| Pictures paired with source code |
■ ■ ■

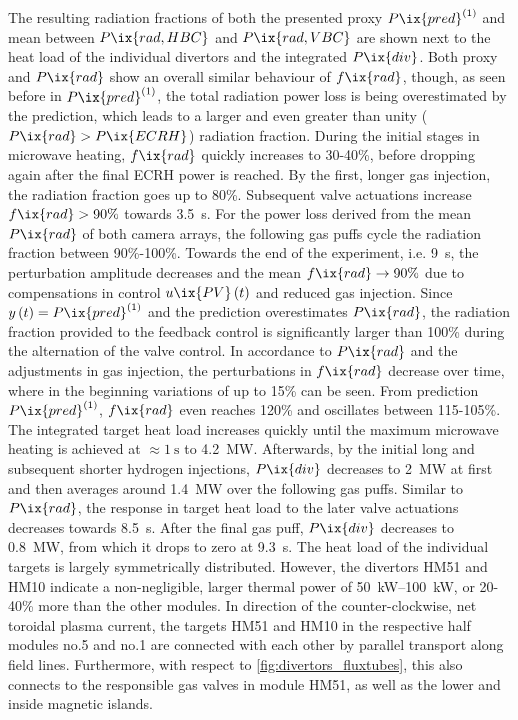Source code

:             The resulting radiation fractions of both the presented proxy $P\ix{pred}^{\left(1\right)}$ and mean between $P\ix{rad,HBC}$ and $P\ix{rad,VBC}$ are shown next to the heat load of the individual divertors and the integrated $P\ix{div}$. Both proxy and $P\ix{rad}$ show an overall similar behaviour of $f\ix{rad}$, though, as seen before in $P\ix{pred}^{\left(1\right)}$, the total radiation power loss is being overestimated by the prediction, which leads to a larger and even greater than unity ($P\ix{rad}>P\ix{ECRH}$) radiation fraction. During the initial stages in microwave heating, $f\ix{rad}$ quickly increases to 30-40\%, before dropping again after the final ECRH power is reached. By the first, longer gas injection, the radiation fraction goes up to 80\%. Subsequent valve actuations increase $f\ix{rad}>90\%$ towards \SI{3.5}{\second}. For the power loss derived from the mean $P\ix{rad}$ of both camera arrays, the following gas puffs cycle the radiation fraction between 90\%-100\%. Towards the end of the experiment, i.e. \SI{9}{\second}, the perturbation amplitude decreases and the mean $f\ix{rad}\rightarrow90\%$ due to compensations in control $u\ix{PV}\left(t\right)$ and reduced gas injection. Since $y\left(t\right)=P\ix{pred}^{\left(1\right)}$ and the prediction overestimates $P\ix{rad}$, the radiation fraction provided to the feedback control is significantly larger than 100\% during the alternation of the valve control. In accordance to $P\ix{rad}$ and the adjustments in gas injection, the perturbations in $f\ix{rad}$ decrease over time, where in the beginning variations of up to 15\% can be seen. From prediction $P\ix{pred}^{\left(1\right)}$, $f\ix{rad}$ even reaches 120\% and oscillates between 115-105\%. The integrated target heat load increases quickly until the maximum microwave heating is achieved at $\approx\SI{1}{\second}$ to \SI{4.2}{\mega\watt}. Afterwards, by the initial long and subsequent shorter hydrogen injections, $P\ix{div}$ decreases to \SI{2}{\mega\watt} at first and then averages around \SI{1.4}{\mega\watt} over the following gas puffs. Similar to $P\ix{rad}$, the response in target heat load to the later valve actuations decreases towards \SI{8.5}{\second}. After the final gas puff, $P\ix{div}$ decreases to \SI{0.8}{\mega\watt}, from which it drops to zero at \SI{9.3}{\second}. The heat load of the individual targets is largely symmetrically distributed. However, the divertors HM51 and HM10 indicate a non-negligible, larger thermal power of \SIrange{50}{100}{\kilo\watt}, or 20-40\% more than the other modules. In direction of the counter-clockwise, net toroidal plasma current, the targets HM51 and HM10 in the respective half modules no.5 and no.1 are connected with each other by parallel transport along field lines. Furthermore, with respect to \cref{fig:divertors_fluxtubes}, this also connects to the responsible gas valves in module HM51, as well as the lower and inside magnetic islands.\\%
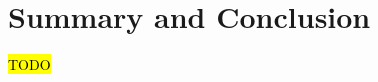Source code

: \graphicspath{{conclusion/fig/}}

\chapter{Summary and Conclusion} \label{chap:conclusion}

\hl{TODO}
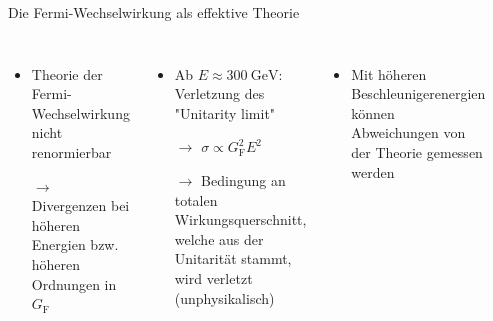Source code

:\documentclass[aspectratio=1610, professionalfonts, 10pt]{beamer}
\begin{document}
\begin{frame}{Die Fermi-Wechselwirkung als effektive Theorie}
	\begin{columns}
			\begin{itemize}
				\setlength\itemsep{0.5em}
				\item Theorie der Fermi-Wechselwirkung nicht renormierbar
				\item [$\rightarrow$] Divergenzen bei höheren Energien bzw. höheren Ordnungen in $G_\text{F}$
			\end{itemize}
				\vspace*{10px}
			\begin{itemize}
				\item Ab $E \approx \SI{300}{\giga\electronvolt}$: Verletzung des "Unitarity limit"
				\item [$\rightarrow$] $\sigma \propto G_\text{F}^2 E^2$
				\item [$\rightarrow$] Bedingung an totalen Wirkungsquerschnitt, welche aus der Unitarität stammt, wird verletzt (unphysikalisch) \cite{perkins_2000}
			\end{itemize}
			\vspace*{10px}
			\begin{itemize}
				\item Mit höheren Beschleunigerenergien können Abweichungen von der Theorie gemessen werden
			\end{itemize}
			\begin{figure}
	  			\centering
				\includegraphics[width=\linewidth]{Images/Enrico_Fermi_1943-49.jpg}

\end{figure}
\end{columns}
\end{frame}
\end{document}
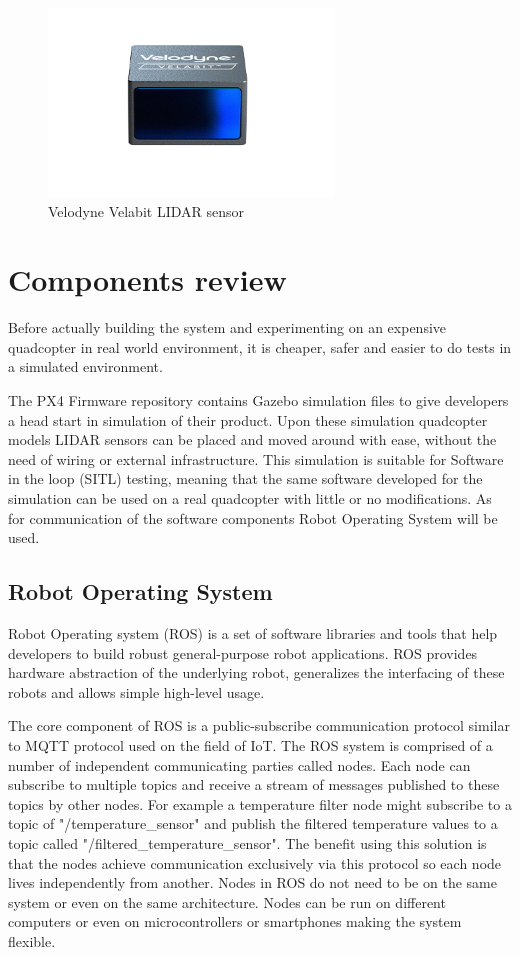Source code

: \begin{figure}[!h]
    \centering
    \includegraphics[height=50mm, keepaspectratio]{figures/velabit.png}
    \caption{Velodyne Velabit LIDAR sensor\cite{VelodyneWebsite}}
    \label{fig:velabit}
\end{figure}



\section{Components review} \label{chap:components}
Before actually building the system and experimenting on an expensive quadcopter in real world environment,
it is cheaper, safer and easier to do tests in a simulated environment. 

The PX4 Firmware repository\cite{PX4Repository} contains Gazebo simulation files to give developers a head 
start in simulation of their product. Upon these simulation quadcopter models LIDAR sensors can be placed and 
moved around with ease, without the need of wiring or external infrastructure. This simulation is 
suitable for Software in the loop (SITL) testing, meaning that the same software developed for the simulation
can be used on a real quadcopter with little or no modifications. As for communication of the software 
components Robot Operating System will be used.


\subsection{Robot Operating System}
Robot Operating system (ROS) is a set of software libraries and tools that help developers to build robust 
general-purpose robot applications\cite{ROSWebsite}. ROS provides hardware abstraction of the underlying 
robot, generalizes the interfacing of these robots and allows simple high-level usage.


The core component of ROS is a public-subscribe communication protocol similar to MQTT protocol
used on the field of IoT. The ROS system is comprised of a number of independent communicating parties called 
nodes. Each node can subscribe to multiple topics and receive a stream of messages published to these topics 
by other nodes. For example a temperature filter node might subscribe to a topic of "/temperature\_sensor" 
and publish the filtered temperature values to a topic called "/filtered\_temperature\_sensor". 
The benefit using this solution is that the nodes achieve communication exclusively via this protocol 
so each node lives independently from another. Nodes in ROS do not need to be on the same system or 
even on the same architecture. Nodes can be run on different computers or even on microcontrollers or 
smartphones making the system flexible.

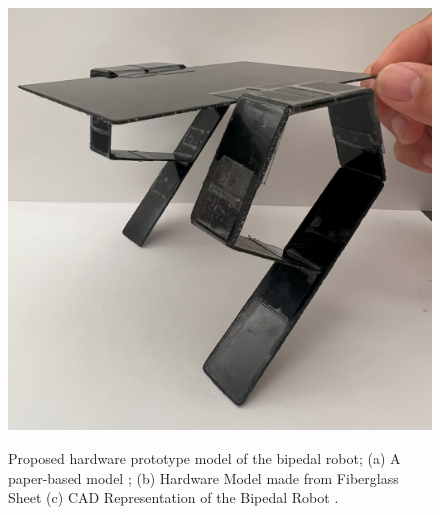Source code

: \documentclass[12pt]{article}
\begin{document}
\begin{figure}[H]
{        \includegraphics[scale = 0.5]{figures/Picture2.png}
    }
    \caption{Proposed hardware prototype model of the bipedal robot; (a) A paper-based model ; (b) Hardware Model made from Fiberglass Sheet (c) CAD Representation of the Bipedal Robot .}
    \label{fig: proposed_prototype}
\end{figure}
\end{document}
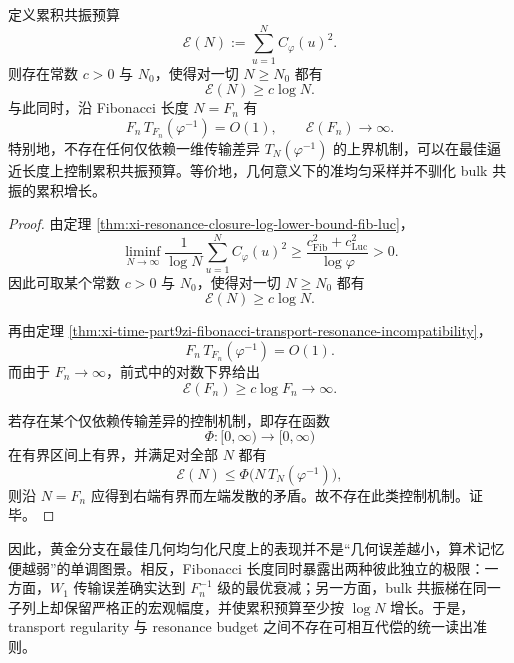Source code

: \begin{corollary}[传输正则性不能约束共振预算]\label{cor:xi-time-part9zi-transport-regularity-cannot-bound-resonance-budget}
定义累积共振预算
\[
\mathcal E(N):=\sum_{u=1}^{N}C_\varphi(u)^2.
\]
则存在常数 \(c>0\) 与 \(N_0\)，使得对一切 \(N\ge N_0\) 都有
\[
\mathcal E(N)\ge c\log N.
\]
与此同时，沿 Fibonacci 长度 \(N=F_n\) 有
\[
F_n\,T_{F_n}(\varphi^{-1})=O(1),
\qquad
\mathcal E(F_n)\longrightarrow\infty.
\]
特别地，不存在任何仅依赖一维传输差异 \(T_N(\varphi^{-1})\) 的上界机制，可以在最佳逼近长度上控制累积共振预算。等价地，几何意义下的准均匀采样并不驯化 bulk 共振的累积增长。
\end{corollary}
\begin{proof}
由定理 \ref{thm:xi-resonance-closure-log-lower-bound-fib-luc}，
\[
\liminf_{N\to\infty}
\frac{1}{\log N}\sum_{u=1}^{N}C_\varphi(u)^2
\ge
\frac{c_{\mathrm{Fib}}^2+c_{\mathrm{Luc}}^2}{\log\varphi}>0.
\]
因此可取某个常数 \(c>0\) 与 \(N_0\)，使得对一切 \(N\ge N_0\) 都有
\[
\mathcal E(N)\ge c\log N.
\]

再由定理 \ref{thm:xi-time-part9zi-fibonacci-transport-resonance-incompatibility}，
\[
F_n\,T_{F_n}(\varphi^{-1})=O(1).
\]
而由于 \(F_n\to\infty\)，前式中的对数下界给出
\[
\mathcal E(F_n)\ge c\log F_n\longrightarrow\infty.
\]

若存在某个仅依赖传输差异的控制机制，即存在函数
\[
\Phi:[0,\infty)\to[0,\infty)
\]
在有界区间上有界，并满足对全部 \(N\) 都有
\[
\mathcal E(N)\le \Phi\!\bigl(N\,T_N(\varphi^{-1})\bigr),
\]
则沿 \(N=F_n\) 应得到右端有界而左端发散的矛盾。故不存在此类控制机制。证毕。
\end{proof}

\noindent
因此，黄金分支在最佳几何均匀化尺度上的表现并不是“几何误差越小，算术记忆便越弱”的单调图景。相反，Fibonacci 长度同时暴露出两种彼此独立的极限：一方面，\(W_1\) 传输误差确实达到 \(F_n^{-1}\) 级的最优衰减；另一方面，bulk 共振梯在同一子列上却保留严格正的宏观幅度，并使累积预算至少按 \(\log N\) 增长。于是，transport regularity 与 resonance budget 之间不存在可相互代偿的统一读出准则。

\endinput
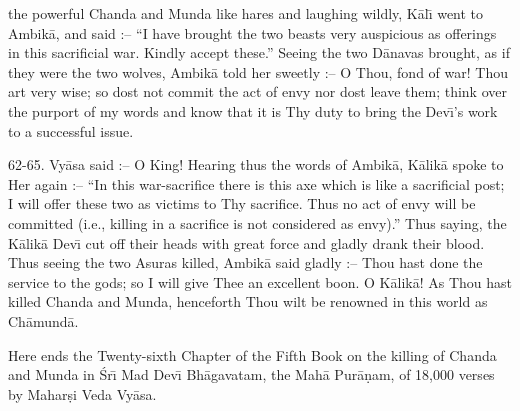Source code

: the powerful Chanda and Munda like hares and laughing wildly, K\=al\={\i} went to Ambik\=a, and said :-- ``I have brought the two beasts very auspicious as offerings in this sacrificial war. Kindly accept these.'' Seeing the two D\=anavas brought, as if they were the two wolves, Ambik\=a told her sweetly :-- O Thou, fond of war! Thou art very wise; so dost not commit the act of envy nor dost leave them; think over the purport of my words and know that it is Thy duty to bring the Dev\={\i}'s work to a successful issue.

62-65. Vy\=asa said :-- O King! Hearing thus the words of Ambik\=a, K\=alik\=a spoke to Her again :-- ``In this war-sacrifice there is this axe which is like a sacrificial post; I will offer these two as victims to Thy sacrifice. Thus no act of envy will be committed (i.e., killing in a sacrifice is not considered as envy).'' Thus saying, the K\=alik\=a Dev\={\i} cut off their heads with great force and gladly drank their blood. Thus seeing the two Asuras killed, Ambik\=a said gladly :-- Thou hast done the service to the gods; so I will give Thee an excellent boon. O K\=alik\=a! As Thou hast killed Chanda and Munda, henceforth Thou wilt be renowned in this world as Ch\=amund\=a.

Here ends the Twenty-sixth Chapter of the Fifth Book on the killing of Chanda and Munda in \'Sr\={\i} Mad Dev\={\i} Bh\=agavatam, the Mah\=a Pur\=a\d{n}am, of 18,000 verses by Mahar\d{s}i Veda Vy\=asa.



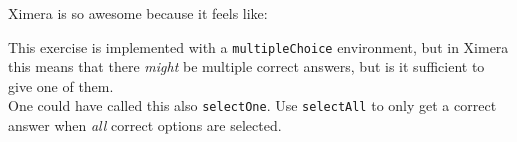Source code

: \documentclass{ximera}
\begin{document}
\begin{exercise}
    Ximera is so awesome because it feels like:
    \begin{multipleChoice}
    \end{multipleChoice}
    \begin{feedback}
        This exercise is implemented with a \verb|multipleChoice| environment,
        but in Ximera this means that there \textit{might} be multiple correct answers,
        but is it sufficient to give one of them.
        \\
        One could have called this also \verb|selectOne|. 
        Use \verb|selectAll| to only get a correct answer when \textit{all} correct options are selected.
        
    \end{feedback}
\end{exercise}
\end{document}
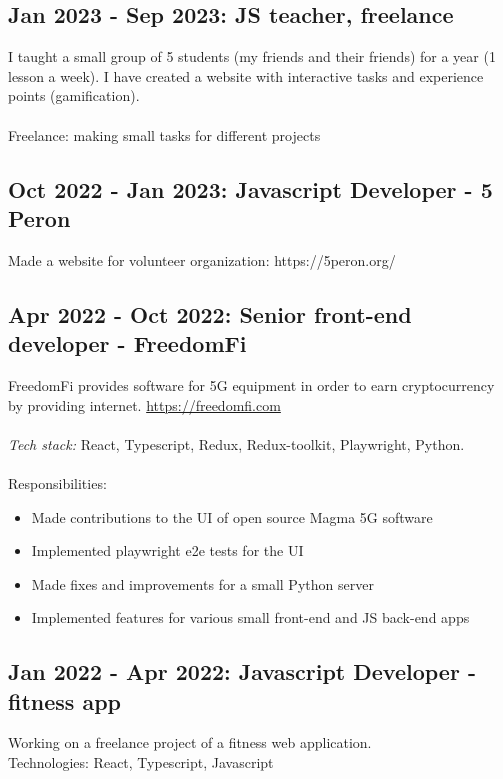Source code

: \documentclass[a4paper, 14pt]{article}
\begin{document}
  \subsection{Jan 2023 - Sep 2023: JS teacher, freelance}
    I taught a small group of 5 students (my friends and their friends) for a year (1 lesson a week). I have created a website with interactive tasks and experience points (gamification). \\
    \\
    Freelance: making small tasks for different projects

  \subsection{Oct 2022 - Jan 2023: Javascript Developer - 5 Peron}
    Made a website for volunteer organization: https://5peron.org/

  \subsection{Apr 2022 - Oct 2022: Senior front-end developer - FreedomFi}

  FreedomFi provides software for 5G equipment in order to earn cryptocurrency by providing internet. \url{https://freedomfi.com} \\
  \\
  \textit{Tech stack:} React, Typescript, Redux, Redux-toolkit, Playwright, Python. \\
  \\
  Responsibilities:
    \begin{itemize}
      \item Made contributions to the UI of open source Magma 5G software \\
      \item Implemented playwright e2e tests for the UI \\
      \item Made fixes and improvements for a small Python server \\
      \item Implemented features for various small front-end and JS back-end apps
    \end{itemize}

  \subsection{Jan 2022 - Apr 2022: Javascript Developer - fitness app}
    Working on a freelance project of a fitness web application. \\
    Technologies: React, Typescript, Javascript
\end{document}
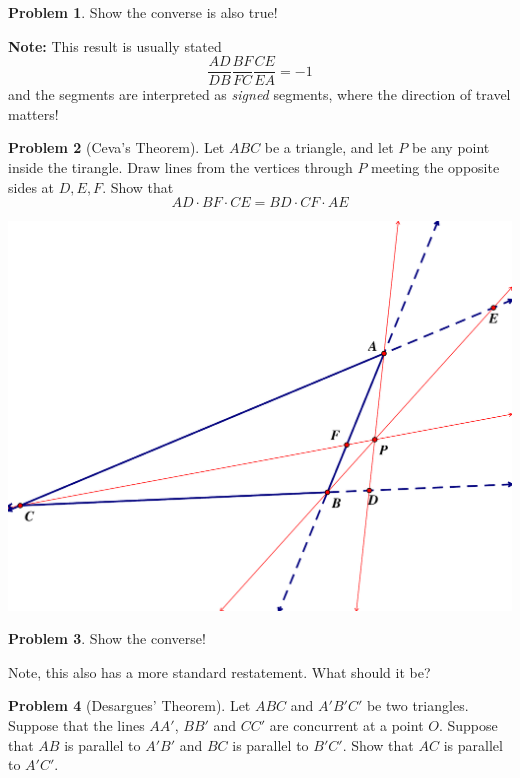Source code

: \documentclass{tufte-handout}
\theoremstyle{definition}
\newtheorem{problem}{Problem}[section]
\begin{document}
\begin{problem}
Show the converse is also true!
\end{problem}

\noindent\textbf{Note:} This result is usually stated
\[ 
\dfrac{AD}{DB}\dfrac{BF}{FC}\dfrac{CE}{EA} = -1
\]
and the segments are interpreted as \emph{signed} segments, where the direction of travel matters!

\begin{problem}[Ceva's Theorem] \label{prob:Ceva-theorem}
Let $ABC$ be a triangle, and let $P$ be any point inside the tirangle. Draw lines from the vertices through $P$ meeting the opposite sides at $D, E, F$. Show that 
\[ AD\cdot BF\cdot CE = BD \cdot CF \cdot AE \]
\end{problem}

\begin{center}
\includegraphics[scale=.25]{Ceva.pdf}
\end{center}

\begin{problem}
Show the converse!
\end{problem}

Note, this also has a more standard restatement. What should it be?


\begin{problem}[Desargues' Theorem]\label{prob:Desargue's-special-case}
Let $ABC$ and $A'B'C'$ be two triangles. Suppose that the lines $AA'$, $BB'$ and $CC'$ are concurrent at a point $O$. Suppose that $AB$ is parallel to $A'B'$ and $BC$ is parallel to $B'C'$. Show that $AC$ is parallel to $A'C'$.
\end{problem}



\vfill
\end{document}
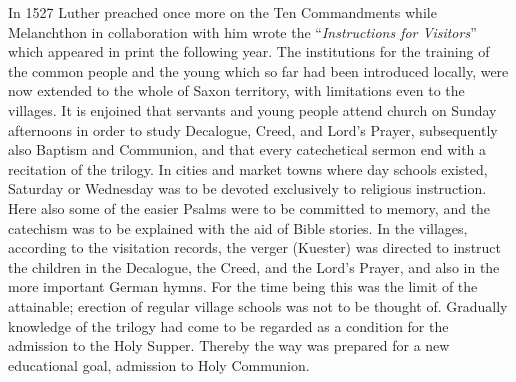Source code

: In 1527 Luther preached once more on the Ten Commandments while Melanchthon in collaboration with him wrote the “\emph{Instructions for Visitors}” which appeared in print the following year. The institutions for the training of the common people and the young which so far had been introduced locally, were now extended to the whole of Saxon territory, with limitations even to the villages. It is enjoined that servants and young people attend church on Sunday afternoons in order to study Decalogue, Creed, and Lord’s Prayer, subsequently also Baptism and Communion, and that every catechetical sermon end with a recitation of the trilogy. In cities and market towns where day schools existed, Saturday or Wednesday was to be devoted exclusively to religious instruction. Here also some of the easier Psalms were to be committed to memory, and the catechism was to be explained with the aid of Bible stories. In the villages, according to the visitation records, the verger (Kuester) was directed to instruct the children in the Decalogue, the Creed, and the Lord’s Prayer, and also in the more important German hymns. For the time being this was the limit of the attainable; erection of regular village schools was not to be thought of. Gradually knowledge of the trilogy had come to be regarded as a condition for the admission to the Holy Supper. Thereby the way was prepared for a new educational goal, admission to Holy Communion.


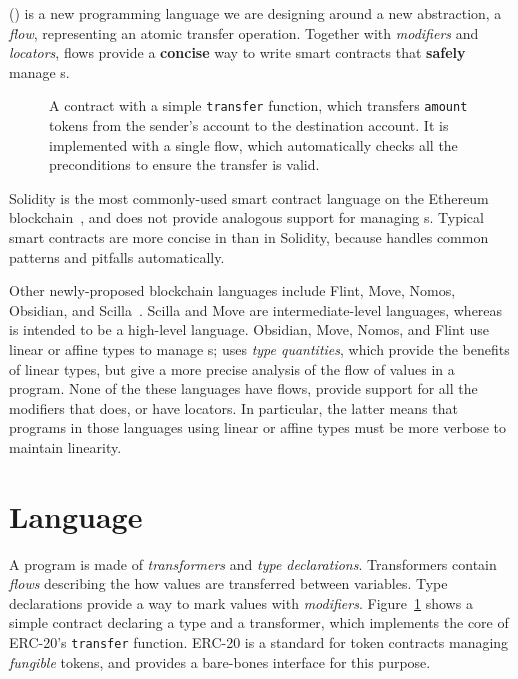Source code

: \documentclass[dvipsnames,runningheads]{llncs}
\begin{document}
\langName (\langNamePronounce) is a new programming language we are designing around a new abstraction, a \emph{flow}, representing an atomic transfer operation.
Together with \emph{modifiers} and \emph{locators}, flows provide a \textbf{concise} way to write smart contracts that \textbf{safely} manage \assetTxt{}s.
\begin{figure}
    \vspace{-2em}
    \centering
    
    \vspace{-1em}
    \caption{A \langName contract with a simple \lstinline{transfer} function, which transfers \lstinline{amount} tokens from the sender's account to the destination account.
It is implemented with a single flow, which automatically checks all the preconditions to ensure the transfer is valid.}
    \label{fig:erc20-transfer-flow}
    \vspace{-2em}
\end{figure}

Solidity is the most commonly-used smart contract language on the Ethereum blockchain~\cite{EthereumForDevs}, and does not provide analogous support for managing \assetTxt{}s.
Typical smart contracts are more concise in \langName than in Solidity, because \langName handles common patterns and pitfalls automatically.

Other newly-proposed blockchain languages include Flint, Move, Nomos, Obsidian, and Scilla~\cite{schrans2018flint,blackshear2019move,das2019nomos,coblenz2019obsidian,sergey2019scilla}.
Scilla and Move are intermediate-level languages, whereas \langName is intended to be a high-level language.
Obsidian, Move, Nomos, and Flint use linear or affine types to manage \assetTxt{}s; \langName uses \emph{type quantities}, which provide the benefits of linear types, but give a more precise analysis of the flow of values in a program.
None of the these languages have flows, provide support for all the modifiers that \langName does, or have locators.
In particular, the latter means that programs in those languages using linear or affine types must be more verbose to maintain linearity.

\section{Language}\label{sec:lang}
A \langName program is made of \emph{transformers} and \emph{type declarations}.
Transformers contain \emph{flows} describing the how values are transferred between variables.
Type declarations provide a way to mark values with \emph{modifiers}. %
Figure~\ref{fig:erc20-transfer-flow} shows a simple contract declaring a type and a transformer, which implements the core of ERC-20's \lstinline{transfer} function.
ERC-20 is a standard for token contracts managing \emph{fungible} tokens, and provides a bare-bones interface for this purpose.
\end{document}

■ ■ ■

| What you are asked to do |
What should come back is an exact copy of the lines above from the line with "of the underlying" to the line with "hardware prototype model", both included, minus the pictures.

| Response to this task |
general-purpose robot applications\cite{ROSWebsite}. ROS provides hardware abstraction of the underlying 
robot, generalizes the interfacing of these robots and allows simple high-level usage.


The core component of ROS is a public-subscribe communication protocol similar to MQTT protocol
used on the field of IoT. The ROS system is comprised of a number of independent communicating parties called 
nodes. Each node can subscribe to multiple topics and receive a stream of messages published to these topics 
by other nodes. For example a temperature filter node might subscribe to a topic of "/temperature\_sensor" 
and publish the filtered temperature values to a topic called "/filtered\_temperature\_sensor". 
The benefit using this solution is that the nodes achieve communication exclusively via this protocol 
so each node lives independently from another. Nodes in ROS do not need to be on the same system or 
even on the same architecture. Nodes can be run on different computers or even on microcontrollers or 
smartphones making the system flexible.

Source code

: \documentclass[12pt]{article}
\begin{document}
\begin{figure}[H]
{        \includegraphics[scale = 0.5]{figures/Picture2.png}
    }
    \caption{Proposed hardware prototype model of the bipedal robot; (a) A paper-based model ; (b) Hardware Model made from Fiberglass Sheet (c) CAD Representation of the Bipedal Robot .}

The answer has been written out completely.